Waller (1700: Scenes from London Life) re-creates the political intrigues and machinations of the "duplicitous" daughters of James II, which resulted in the Glorious Revolution and the end of the Stuart dynasty in England. Dominant in the five-page listing of the "cast of characters" in this narrative double biography are Princess Mary of Orange, later Queen Mary II, and Princess Anne of Denmark, later Queen Anne. Neither Mary nor Anne "expressed remorse" for the part they played in the plots "to end their father's Catholic tyranny." Waller concludes that "James's daughters...had a far greater sense of political reality than he did. They had done what they believed was right for their kingdoms and the Protestant religion....They had presided over the painful transition from the turbulence of the seventeeth to the stability of the eighteenth century, heralding a more tolerant society, an age of booming commerce when Great Britain finally took its place as a great power in the world." Waller's fluent narrative is solidly grounded, with an eight-page bibliography (including material from the Royal Library and the Royal Archives at Windsor) and 32 pages of notes. A 16-page photo insert-with reproductions of paintings from the Royal Collection-makes a significant visual contribution. Recommended for academic and all public libraries.-Robert C. Jones, Warrensburg, MO Copyright 2003 Reed Business Information.

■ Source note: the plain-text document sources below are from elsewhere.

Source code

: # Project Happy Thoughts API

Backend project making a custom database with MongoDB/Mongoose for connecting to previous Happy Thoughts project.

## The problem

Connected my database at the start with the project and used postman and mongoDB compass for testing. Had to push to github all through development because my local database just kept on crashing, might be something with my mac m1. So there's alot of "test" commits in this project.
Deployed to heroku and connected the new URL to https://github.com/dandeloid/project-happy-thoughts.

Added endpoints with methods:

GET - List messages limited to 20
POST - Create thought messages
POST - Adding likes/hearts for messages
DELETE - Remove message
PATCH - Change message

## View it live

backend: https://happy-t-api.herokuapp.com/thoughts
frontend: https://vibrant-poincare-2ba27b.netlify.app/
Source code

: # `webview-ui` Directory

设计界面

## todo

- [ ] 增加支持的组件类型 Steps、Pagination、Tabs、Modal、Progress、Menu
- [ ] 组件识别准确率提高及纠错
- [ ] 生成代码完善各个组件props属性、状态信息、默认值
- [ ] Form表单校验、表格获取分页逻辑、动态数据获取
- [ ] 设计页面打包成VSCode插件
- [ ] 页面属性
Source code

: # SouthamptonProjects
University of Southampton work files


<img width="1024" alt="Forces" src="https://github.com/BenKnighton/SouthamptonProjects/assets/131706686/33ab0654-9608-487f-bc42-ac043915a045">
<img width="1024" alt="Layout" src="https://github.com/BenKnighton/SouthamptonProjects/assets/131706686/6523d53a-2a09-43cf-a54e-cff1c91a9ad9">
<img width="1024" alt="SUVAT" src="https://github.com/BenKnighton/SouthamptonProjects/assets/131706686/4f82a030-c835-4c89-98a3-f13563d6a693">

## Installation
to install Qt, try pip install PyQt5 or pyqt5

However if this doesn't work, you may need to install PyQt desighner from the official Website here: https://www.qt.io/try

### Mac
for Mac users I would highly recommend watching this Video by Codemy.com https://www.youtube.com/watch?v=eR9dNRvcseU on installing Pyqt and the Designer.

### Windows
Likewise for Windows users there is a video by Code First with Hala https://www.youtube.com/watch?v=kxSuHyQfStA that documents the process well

Densely detailed biographies of the Protestant sisters who betrayed their Catholic father James to become queens of England. Unnecessarily repetitive as she initially describes in extensive outline events and figures later repeated in more closely examined sections, British historian Waller (1700: Scenes from London Life, 2000, etc.) nonetheless tells a stirring and important story. Important, because it reminds us that 17th-century Europe too was plagued by seemingly intractable religious differences: conflict between Protestants and Catholics caused the devastating Thirty Year’s War, ended religious toleration in France (where the Edict of Nantes was revoked in 1685), and brought exile for England’s Catholic King James II. Waller begins with the birth in 1688 of a healthy son to James and his second wife. Fearing that this birth secured the monarchy and the country for Catholicism, English Protestants invited James’ elder daughter Mary and her Dutch husband, William of Orange, to invade England and become King and Queen. The author then circles back to tell the story of James’s first wife, mother of Mary and Anne, his second marriage to an Italian princess, and his flight to France. James was a loving father, but his devoutly Anglican daughters became alarmed as they saw him working to restore Catholic domination. Anne, married to a Danish prince, deliberately passed on rumors that her father’s baby was not his own and that the queen had never been pregnant. James fled, deeply hurt by the treachery of his offspring. Mary became a much loved figure during her brief reign, Anne succeeded her in 1694, and upon Anne’s death in 1714, the English crown passed to James I’s German (andProtestant) great-grandson, George I. The daughters’ actions ultimately secured the throne for Anglicanism, prevented civil war, and strengthened parliamentary democracy. Colorful period details (Mary introduced chintz and blue china) and vivid portraits of legendary figures like the great Duke of Marlborough: lively, instructive history.